**Task prompt:** All of the data, except its images, should be set down exactly as it appears.

**Given entries:**
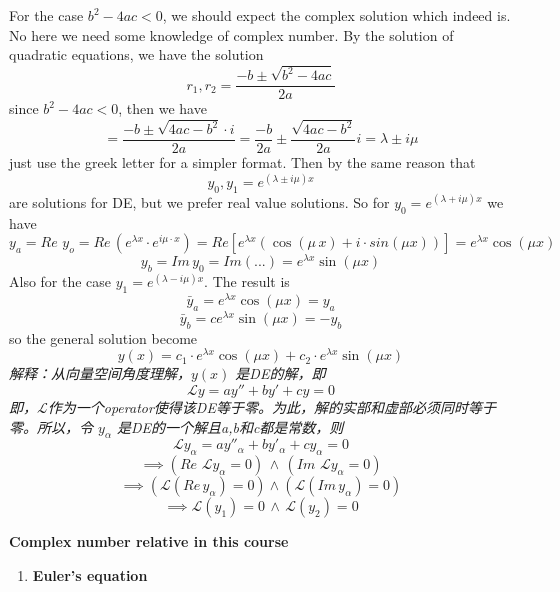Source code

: \documentclass[9pt]{article}
\theoremstyle{definition}
\newenvironment{changemargin}[2]{%
  \begin{list}{}{%
    \setlength{\topsep}{0pt}%
    \setlength{\leftmargin}{#1}%
    \setlength{\rightmargin}{#2}%
    \setlength{\listparindent}{\parindent}%
    \setlength{\itemindent}{\parindent}%
    \setlength{\parsep}{\parskip}%
  }%
  \item[]}{\end{list}}
\theoremstyle{theorem}
\theoremstyle{remark}
\theoremstyle{lemma}
\begin{document}
\begin{changemargin}{-0.125in}{0in}
\begin{enumerate}
\begin{enumerate}
     For the case $b^2 - 4ac < 0$, we should expect the complex solution which indeed is. No here we need some knowledge of complex number. By the solution of quadratic equations, we have the solution 
     \[
     r_1,r_2 = \frac{-b \pm \sqrt{b^2 - 4ac}}{2a}
     \]
     since $b^2 - 4ac < 0$, then we have
     \[
      = \frac{-b \pm \sqrt{4ac - b^2} \cdot i}{2a} = \frac{-b}{2a} \pm \frac{\sqrt{4ac - b^2}}{2a}i = \lambda \pm i\mu
     \]
     just use the greek letter for a simpler format. Then by the same reason that 
     \[
     y_0,y_1 = e^{(\lambda \pm i\mu) x}
     \]
     are solutions for DE, but we prefer real value solutions. So for $y_0 = e^{(\lambda + i\mu)x}$ we have 
     \[
     y_a = Re\,\, y_o = Re \, (e^{\lambda x} \cdot e^{i\mu \cdot x}) = Re[e^{\lambda x} (\cos (\mu \, x)+ i \cdot sin(\mu x))] = e^{\lambda x}\cos (\mu x)
     \]
     \[
          y_b = Im \, y_0  = Im(...)  = e^{\lambda x} \sin (\mu x)
     \]
     Also for the case $y_1 = e^{(\lambda - i\mu)x}$. The result is 
     \[
          \bar{y}_a = e^{\lambda x} \cos (\mu x) = y_a
     \]
     \[
          \bar{y}_b =  ce^{\lambda x} \sin (\mu x) = - y_b
     \]
     so the general solution become
     \[
     y(x) = c_1 \cdot  e^{\lambda x} \cos (\mu x) + c_2 \cdot e^{\lambda x} \sin (\mu x)
     \]
     \textit{解释：从向量空间角度理解，$y(x)$ 是DE的解，即}
     \[
     \mathcal{L} y = ay'' + b y' + c y = 0
     \]
     \textit{即，$\mathcal{L}$作为一个operator使得该DE等于零。为此，解的实部和虚部必须同时等于零。所以，令 $y_\alpha$ 是DE的一个解且a,b和c都是常数，则}
     \[
     \mathcal{L} y_\alpha = ay''_\alpha+ by'_\alpha + cy_\alpha = 0
     \]
     \[
     \implies (Re \,\,\mathcal{L}y_\alpha = 0)\, \wedge \,(Im \,\,\mathcal{L}y_\alpha = 0)
     \]
     \[
     \implies (\mathcal{L}(Re \,y_\alpha) = 0) \wedge (\mathcal{L}(Im \,y_\alpha) = 0)
     \]
     \[
     \implies \mathcal{L}(y_1) = 0 \,\wedge \,\mathcal{L}(y_2) = 0
     \]
      \end{enumerate}
      
      
      
      \medskip
      
      \medskip
      
      
      \textbf{Complex number relative in this course}
      
      \begin{enumerate}
      
      \item \textbf{Euler's equation}
      
      \medskip
      

\end{enumerate}
\end{enumerate}
\end{changemargin}
\end{document}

**Finished exercise:**
Source code

: \documentclass[9pt]{article}
\theoremstyle{definition}
\newenvironment{changemargin}[2]{%
  \begin{list}{}{%
    \setlength{\topsep}{0pt}%
    \setlength{\leftmargin}{#1}%
    \setlength{\rightmargin}{#2}%
    \setlength{\listparindent}{\parindent}%
    \setlength{\itemindent}{\parindent}%
    \setlength{\parsep}{\parskip}%
  }%
  \item[]}{\end{list}}
\theoremstyle{theorem}
\theoremstyle{remark}
\theoremstyle{lemma}
\begin{document}
\begin{changemargin}{-0.125in}{0in}
\begin{enumerate}
\begin{enumerate}
     For the case $b^2 - 4ac < 0$, we should expect the complex solution which indeed is. No here we need some knowledge of complex number. By the solution of quadratic equations, we have the solution 
     \[
     r_1,r_2 = \frac{-b \pm \sqrt{b^2 - 4ac}}{2a}
     \]
     since $b^2 - 4ac < 0$, then we have
     \[
      = \frac{-b \pm \sqrt{4ac - b^2} \cdot i}{2a} = \frac{-b}{2a} \pm \frac{\sqrt{4ac - b^2}}{2a}i = \lambda \pm i\mu
     \]
     just use the greek letter for a simpler format. Then by the same reason that 
     \[
     y_0,y_1 = e^{(\lambda \pm i\mu) x}
     \]
     are solutions for DE, but we prefer real value solutions. So for $y_0 = e^{(\lambda + i\mu)x}$ we have 
     \[
     y_a = Re\,\, y_o = Re \, (e^{\lambda x} \cdot e^{i\mu \cdot x}) = Re[e^{\lambda x} (\cos (\mu \, x)+ i \cdot sin(\mu x))] = e^{\lambda x}\cos (\mu x)
     \]
     \[
          y_b = Im \, y_0  = Im(...)  = e^{\lambda x} \sin (\mu x)
     \]
     Also for the case $y_1 = e^{(\lambda - i\mu)x}$. The result is 
     \[
          \bar{y}_a = e^{\lambda x} \cos (\mu x) = y_a
     \]
     \[
          \bar{y}_b =  ce^{\lambda x} \sin (\mu x) = - y_b
     \]
     so the general solution become
     \[
     y(x) = c_1 \cdot  e^{\lambda x} \cos (\mu x) + c_2 \cdot e^{\lambda x} \sin (\mu x)
     \]
     \textit{解释：从向量空间角度理解，$y(x)$ 是DE的解，即}
     \[
     \mathcal{L} y = ay'' + b y' + c y = 0
     \]
     \textit{即，$\mathcal{L}$作为一个operator使得该DE等于零。为此，解的实部和虚部必须同时等于零。所以，令 $y_\alpha$ 是DE的一个解且a,b和c都是常数，则}
     \[
     \mathcal{L} y_\alpha = ay''_\alpha+ by'_\alpha + cy_\alpha = 0
     \]
     \[
     \implies (Re \,\,\mathcal{L}y_\alpha = 0)\, \wedge \,(Im \,\,\mathcal{L}y_\alpha = 0)
     \]
     \[
     \implies (\mathcal{L}(Re \,y_\alpha) = 0) \wedge (\mathcal{L}(Im \,y_\alpha) = 0)
     \]
     \[
     \implies \mathcal{L}(y_1) = 0 \,\wedge \,\mathcal{L}(y_2) = 0
     \]
      \end{enumerate}
      
      
      
      \medskip
      
      \medskip
      
      
      \textbf{Complex number relative in this course}
      
      \begin{enumerate}
      
      \item \textbf{Euler's equation}
      
      \medskip
      

\end{enumerate}
\end{enumerate}
\end{changemargin}
\end{document}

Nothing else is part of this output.